--- Extracted information Enclosed Below ---

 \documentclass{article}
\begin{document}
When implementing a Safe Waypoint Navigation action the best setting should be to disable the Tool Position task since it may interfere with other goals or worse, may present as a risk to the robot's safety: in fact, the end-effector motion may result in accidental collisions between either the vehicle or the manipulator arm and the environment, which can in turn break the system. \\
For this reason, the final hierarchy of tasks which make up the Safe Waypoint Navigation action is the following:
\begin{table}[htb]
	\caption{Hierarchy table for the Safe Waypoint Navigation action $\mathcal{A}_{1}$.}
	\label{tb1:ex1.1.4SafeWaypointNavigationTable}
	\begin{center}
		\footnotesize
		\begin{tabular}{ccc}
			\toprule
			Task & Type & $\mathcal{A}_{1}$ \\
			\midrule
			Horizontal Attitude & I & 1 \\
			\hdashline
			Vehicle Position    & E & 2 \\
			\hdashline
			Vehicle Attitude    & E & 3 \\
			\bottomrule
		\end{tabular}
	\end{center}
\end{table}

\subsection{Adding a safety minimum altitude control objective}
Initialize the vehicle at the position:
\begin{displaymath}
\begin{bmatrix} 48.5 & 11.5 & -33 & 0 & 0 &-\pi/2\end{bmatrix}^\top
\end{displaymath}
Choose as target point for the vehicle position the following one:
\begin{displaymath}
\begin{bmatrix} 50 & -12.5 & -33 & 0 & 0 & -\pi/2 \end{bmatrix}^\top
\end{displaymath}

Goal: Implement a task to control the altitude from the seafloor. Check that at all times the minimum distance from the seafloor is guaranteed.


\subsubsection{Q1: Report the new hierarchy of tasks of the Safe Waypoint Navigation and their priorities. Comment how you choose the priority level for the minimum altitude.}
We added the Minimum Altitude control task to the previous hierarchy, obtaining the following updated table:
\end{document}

--- End of Enclosed Extracted information ---
--- Extracted information Enclosed Below ---

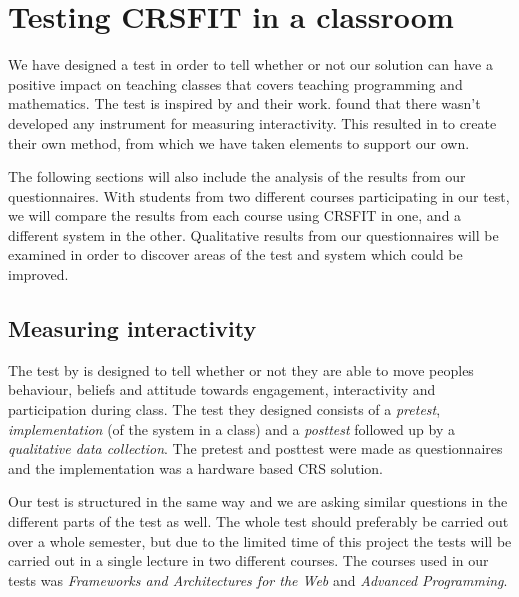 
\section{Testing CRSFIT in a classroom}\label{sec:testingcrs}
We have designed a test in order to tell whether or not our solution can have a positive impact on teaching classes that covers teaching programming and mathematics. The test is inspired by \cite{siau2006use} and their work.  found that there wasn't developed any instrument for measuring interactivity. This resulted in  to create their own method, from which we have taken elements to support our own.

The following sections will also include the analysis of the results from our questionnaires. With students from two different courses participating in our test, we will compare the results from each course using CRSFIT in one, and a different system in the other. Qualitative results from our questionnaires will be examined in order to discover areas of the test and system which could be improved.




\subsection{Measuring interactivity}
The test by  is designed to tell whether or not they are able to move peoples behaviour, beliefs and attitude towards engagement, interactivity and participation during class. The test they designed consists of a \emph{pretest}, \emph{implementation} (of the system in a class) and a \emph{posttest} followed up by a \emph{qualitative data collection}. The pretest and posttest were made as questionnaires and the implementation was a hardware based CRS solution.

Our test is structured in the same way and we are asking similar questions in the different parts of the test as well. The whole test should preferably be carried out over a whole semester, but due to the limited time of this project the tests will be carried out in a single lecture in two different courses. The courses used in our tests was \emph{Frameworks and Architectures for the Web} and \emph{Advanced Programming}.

--- End of Enclosed Extracted information ---

● **The task**
Where a line of the records has the string "tasks", copy that line.

● **Task answer**
For this reason, the final hierarchy of tasks which make up the Safe Waypoint Navigation action is the following:
\subsubsection{Q1: Report the new hierarchy of tasks of the Safe Waypoint Navigation and their priorities. Comment how you choose the priority level for the minimum altitude.}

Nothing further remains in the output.